L'inizio: Friburgo 1983
Quando nel 1983 studiavo Informatica e Psicologia a Friburgo, il mondo dell'intelligenza artificiale era ancora molto diverso. I computer dell'epoca – se si potevano davvero chiamare così – erano macchine ingombranti con memoria limitata e potenza di calcolo minima. Un tipico PC aveva forse 64 KB di RAM, e Internet, come lo conosciamo oggi, non esisteva nemmeno.
Tuttavia, mi immersi intensamente nel tema dell'apprendimento – sia quello umano che quello delle macchine. La domanda centrale che mi preoccupava e che tornava innumerevoli volte nelle discussioni con compagni di corso e professori era: I computer un giorno potranno pensare e risolvere problemi come gli esseri umani?
Questa domanda non era solo accademicamente interessante, ma aveva qualcosa di rivoluzionario. Eravamo all'inizio dell'era dei computer, e le possibilità sembravano illimitate – anche se la realtà era ancora lontana dai sogni.
I pionieri che mi hanno influenzato
Due nomi hanno particolarmente influenzato la mia visione di allora e hanno plasmato la mia comprensione di ciò che l'IA potrebbe essere.
Terry Winograd e il potere del linguaggio
Terry Winograd con il suo rivoluzionario sistema SHRDLU degli anni '70 era per me un faro di possibilità. Anche se SHRDLU operava solo in un semplice mondo di blocchi – un ambiente virtuale con forme geometriche che potevano essere spostate – consentiva interazioni linguistiche sorprendentemente naturali.
Si poteva parlare con SHRDLU: "Prendi il blocco rosso e mettilo sul cubo verde." Il sistema non solo comprendeva l'istruzione, ma poteva anche fare domande di chiarimento: "Quale blocco rosso intendi?" Questo tipo di interazione era rivoluzionario all'epoca e mi mostrò che i computer potrebbero essere in grado di comprendere e rispondere al linguaggio umano.
Allo stesso tempo, il lavoro di Winograd rivelava anche i limiti enormi dell'IA di quel tempo. SHRDLU funzionava solo nel suo piccolo mondo perfettamente definito. Non appena si cercava di applicarlo a problemi reali, il sistema crollava.

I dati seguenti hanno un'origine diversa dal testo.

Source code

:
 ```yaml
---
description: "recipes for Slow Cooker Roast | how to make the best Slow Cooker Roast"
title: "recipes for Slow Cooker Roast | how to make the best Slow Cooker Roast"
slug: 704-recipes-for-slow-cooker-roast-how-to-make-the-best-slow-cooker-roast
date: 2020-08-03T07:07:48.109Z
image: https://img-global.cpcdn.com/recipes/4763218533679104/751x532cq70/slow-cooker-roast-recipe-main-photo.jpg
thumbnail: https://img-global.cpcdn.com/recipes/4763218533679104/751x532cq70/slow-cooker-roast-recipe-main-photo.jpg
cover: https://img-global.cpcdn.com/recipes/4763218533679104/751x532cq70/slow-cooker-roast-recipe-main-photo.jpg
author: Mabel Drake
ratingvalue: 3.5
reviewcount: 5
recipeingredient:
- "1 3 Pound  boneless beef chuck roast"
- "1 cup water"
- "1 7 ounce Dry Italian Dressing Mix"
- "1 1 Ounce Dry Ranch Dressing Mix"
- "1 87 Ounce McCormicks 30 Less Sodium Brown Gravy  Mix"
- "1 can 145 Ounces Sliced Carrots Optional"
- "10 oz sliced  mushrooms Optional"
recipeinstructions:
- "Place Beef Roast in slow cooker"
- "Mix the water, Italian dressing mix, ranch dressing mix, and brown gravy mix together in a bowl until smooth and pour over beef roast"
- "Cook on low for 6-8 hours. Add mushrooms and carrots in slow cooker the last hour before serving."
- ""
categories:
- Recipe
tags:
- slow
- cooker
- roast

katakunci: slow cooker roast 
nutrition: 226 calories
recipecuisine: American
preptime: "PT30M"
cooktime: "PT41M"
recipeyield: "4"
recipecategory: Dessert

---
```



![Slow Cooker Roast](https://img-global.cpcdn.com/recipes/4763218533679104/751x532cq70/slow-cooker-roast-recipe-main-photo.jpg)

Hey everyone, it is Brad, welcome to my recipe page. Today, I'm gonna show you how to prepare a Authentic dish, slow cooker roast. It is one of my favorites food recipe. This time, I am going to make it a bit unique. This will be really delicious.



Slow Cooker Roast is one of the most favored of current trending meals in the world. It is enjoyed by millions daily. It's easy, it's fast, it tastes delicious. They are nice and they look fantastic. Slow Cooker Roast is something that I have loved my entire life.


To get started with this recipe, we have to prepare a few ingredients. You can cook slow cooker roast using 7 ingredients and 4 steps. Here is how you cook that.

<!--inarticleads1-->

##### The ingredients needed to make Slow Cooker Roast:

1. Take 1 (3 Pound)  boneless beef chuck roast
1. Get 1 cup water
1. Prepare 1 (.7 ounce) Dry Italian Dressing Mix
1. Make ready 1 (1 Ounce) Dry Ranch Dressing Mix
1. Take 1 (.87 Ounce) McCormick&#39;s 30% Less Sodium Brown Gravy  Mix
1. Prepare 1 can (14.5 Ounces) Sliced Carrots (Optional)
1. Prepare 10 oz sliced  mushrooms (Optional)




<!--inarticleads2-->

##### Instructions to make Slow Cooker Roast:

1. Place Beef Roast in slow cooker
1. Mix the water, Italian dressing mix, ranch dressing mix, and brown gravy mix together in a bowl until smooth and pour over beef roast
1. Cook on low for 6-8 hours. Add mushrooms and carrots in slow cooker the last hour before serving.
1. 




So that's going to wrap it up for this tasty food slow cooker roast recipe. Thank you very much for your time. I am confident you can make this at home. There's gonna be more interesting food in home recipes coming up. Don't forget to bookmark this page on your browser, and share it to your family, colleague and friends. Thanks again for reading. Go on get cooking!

Joseph Weizenbaum e le questioni etiche
Joseph Weizenbaum con il suo famoso programma ELIZA – un primo chatbot che simulava conversazioni di psicoterapia – mi aprì gli occhi su una dimensione completamente diversa della ricerca sull'IA. ELIZA era in realtà molto semplice: analizzava gli input dell'utente in base a parole chiave e rispondeva con frasi preprogrammate.
Tuttavia, le persone erano spesso stupite da quanto ELIZA sembrasse "comprensiva". Frasi come "Parlami di tua madre" o "Come ti senti al riguardo?" davano l'impressione di un interlocutore empatico.
Weizenbaum era però allarmato dalle reazioni delle persone al suo programma. Già allora avvertiva delle implicazioni etiche dell'IA e del pericolo che le persone potessero riporre troppa fiducia nelle macchine. La sua critica era profetica: oggi, 40 anni dopo, discutiamo intensamente delle stesse questioni.
La mia conclusione all'epoca: i computer devono "crescere".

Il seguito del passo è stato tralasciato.